The Veronese Geometry of Dziobek Configurations and Generic Finiteness for Homogeneous Potentials

TL;DR

This paper proves the generic finiteness of Dziobek central configurations for homogeneous potentials, derives a uniform upper bound on their number based on geometric properties, and compares it favorably to previous estimates.

Contribution

It introduces the Dziobek-Veronese variety, applies algebraic geometry techniques to analyze configuration counts, and provides a potential-independent bound for Dziobek configurations.

Findings

Fibers of the configuration-to-mass projection are finite outside a proper algebraic subvariety.

Derived a Bezout-type upper bound for the number of configurations, depending only on dimension.

For four bodies, the bound is 8192, lower than previous estimates.

Abstract

The main contribution of this paper is the proof of the generic finiteness of Dziobek central configurations for a homogeneous potential and the derivation of a uniform upper bound for their number.

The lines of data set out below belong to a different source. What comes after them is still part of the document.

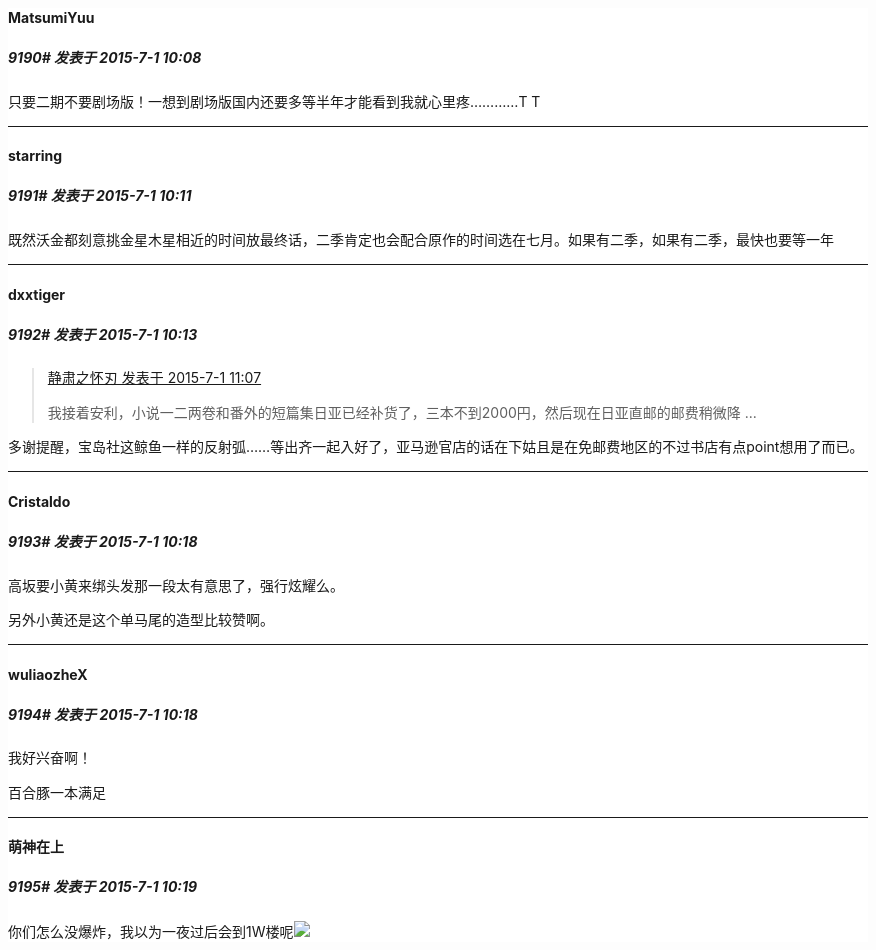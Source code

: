 ####  MatsumiYuu  
##### 9190#       发表于 2015-7-1 10:08


只要二期不要剧场版！一想到剧场版国内还要多等半年才能看到我就心里疼…………T T


-----

####  starring  
##### 9191#       发表于 2015-7-1 10:11


既然沃金都刻意挑金星木星相近的时间放最终话，二季肯定也会配合原作的时间选在七月。如果有二季，如果有二季，最快也要等一年


-----

####  dxxtiger  
##### 9192#       发表于 2015-7-1 10:13


<blockquote><a href="httphttps://bbs.saraba1st.com/2b/forum.php?mod=redirect&amp;goto=findpost&amp;pid=29410924&amp;ptid=1085129" target="_blank">静肃之怀刃 发表于 2015-7-1 11:07</a>

我接着安利，小说一二两卷和番外的短篇集日亚已经补货了，三本不到2000円，然后现在日亚直邮的邮费稍微降 ...</blockquote>
多谢提醒，宝岛社这鲸鱼一样的反射弧……等出齐一起入好了，亚马逊官店的话在下姑且是在免邮费地区的不过书店有点point想用了而已。


-----

####  Cristaldo  
##### 9193#       发表于 2015-7-1 10:18


高坂要小黄来绑头发那一段太有意思了，强行炫耀么。


另外小黄还是这个单马尾的造型比较赞啊。


-----

####  wuliaozheX  
##### 9194#       发表于 2015-7-1 10:18


我好兴奋啊！

百合豚一本满足


-----

####  萌神在上  
##### 9195#       发表于 2015-7-1 10:19


你们怎么没爆炸，我以为一夜过后会到1W楼呢<img src="https://static.saraba1st.com/image/smiley/zdl/161.gif" referrerpolicy="no-referrer">
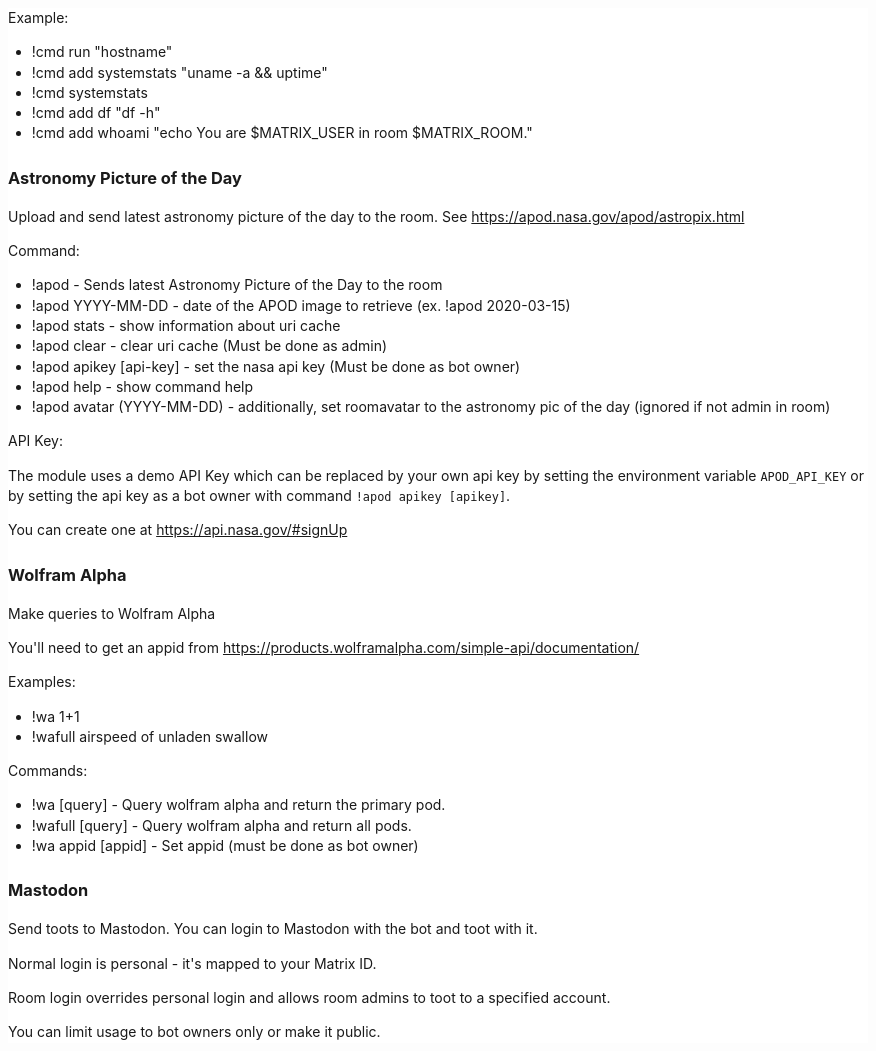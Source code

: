 Example:

* !cmd run "hostname"
* !cmd add systemstats "uname -a && uptime"
* !cmd systemstats
* !cmd add df "df -h"
* !cmd add whoami "echo You are $MATRIX_USER in room $MATRIX_ROOM."

### Astronomy Picture of the Day

Upload and send latest astronomy picture of the day to the room.
See https://apod.nasa.gov/apod/astropix.html

Command:

* !apod - Sends latest Astronomy Picture of the Day to the room
* !apod YYYY-MM-DD - date of the APOD image to retrieve (ex. !apod 2020-03-15)
* !apod stats - show information about uri cache
* !apod clear - clear uri cache (Must be done as admin)
* !apod apikey [api-key] - set the nasa api key (Must be done as bot owner)
* !apod help - show command help
* !apod avatar (YYYY-MM-DD) - additionally, set roomavatar to the astronomy pic of the day (ignored if not admin in room)

API Key:

The module uses a demo API Key which can be replaced by your own api key by setting the environment variable `APOD_API_KEY` or by setting the api key as a bot owner with command `!apod apikey [apikey]`.

You can create one at https://api.nasa.gov/#signUp

### Wolfram Alpha

Make queries to Wolfram Alpha

You'll need to get an appid from https://products.wolframalpha.com/simple-api/documentation/

Examples:

* !wa 1+1
* !wafull airspeed of unladen swallow

Commands:

* !wa [query] - Query wolfram alpha and return the primary pod.
* !wafull [query] - Query wolfram alpha and return all pods.
* !wa appid [appid] - Set appid (must be done as bot owner)

### Mastodon

Send toots to Mastodon. You can login to Mastodon with the bot and toot with it.

Normal login is personal - it's mapped to your Matrix ID.

Room login overrides personal login and allows room admins to toot to a specified account.

You can limit usage to bot owners only or make it public.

By exploiting the isomorphism between the Veronese variety and the determinantal variety associated with the Dziobek conditions, we define the Dziobek-Veronese variety and apply the dimension of fibers theorem to analyze the projection from the space of configurations and masses to the space of masses. We prove that the fibers of this projection, representing the central configurations for a given mass vector, are finite for masses chosen outside a proper algebraic subvariety. Furthermore, we utilize that the Dziobek variety is defined by an intersection of quadrics to obtain a bound of Bezout type for the number of Dziobek configurations with fixed masses given by a power of $2$ with exponent quadratic in $n$. Unlike previous estimates tailored to specific potentials, this bound depends solely on the dimension $n$. For instance, for the four-body problem, our bound reduces to $8192$, which is lower than the bound of $8472$ established by Moeckel and Hampton. This suggests that the complexity of counting Dziobek configurations for generic masses is governed primarily by the ambient geometry of the configuration space, rather than by the non-linearity of the interaction potential.